### PROBLEM TO WORK ON:
Report every line of the listing below in which the string "medium" appears.

[Start of Attachment]

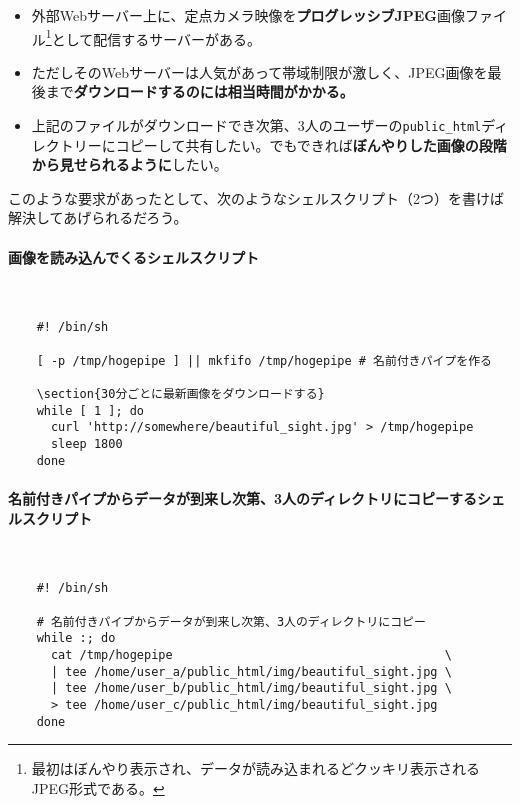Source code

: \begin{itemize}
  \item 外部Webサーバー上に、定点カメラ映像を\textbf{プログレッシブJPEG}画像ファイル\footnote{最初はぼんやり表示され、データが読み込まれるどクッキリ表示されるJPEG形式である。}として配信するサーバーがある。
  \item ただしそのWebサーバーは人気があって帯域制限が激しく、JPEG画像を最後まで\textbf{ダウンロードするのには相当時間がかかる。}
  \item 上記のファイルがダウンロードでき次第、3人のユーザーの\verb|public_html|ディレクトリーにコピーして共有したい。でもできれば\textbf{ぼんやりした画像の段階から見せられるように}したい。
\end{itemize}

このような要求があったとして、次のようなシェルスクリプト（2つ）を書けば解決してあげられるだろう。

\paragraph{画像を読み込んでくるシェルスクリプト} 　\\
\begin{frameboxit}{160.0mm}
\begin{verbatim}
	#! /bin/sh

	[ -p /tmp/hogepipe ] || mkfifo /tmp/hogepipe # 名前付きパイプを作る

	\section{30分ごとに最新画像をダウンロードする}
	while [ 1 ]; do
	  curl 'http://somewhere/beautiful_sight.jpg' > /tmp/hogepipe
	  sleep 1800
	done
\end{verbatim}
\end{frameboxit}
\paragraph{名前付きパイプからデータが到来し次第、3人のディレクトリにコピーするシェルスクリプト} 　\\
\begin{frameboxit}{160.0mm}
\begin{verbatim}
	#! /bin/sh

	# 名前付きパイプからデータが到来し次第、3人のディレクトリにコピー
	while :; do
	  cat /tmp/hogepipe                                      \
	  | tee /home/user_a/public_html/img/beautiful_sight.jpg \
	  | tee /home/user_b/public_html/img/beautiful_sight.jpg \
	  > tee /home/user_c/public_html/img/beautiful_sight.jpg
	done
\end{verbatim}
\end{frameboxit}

[End of Attachment]
[Start of Attachment]

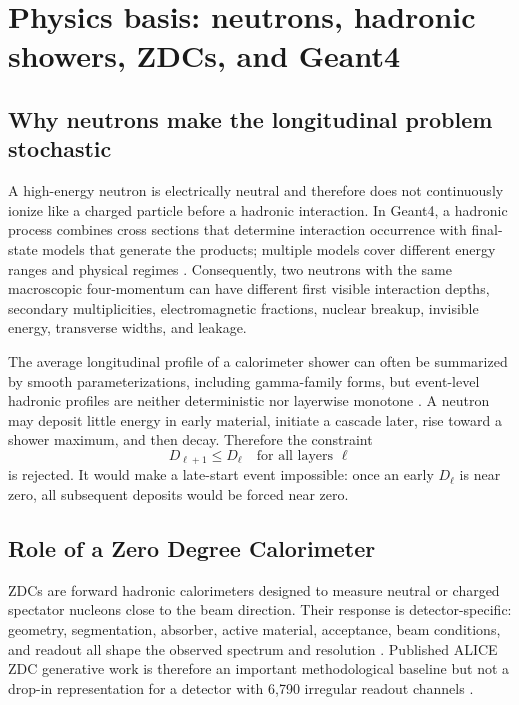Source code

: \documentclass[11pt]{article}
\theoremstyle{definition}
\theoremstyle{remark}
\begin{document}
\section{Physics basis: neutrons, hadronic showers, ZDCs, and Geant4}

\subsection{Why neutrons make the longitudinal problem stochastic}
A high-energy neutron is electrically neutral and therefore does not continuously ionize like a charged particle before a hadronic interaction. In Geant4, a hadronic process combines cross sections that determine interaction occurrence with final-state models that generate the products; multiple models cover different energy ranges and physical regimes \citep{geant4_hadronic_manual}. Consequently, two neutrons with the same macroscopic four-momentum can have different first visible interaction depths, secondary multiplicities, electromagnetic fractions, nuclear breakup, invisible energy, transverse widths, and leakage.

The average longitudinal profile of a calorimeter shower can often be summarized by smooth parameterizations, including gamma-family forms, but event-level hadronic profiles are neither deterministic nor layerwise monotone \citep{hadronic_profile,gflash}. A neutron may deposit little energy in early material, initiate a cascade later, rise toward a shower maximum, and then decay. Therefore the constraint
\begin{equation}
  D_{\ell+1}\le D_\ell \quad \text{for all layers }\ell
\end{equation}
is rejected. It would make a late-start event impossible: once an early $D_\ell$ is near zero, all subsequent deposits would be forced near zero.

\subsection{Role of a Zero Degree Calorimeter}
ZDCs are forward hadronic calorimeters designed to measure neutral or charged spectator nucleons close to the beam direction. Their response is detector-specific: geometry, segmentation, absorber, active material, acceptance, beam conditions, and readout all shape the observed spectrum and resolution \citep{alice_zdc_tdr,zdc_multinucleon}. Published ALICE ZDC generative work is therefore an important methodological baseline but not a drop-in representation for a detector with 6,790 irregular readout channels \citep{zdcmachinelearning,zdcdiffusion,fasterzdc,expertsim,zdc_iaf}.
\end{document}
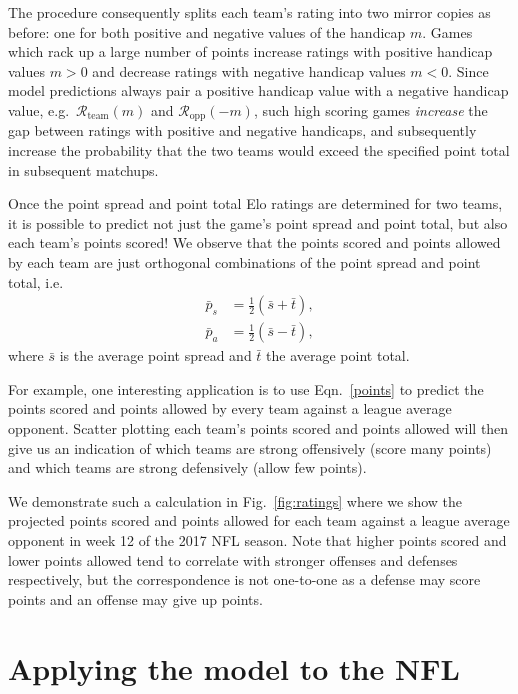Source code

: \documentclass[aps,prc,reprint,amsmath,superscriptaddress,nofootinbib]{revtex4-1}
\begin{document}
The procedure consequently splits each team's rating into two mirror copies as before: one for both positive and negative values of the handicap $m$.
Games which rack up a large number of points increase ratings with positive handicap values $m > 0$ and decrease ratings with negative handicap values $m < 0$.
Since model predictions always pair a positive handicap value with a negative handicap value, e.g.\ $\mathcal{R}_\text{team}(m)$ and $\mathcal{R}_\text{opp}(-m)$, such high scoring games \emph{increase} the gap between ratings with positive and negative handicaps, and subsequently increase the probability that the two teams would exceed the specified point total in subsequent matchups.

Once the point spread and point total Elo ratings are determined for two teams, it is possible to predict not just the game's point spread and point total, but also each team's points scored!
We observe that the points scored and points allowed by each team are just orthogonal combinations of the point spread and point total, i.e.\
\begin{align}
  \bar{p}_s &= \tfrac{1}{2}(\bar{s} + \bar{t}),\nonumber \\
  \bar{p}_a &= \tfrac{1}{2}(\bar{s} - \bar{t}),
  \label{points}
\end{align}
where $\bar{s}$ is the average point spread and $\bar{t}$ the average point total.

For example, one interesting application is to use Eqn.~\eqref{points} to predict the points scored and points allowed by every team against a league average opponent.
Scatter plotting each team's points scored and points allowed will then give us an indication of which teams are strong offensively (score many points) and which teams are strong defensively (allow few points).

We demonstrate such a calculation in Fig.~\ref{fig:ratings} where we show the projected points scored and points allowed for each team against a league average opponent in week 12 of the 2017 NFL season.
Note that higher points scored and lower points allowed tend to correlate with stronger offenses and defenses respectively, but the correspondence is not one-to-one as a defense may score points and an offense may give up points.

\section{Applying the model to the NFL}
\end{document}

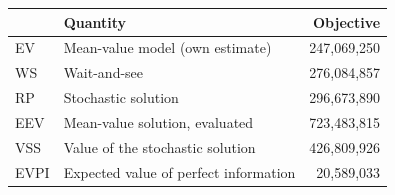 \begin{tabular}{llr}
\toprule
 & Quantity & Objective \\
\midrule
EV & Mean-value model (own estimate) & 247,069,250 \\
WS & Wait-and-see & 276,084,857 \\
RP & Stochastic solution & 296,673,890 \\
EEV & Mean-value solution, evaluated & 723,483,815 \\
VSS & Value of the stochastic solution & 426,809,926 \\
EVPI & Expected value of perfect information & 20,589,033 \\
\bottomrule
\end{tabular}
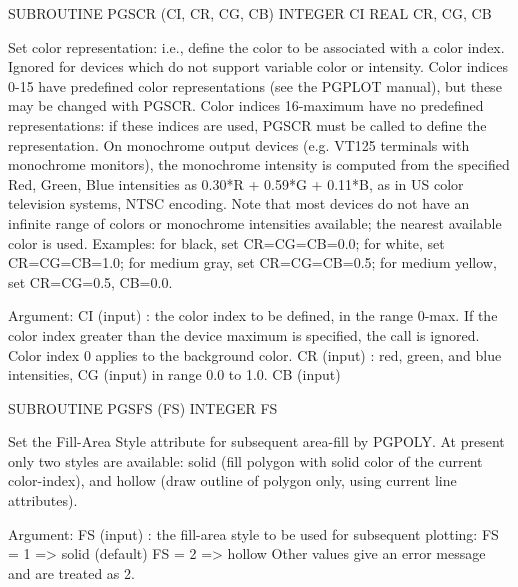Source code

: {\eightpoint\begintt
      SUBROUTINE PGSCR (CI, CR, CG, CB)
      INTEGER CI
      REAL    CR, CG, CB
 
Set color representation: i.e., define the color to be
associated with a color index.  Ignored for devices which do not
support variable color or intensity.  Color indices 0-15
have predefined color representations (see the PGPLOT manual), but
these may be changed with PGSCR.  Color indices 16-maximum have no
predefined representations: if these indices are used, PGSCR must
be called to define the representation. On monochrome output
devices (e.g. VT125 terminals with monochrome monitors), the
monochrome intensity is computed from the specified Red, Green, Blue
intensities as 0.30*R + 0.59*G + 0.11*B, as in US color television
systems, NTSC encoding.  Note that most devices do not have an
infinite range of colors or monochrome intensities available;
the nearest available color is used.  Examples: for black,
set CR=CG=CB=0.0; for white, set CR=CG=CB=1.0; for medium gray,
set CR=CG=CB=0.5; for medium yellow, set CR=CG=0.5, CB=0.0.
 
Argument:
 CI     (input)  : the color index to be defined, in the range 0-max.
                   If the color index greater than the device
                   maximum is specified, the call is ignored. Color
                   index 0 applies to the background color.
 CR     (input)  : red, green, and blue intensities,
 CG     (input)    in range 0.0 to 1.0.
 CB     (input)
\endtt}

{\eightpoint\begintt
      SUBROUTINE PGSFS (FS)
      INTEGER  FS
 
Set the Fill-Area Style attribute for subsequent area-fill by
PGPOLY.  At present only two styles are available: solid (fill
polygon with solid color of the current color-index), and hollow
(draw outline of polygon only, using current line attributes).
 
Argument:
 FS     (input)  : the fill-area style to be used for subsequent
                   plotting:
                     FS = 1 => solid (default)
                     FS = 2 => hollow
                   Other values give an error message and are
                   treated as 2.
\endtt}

[End of Attachment]

### YOUR RESPONSE:
set CR=CG=CB=0.0; for white, set CR=CG=CB=1.0; for medium gray,
set CR=CG=CB=0.5; for medium yellow, set CR=CG=0.5, CB=0.0.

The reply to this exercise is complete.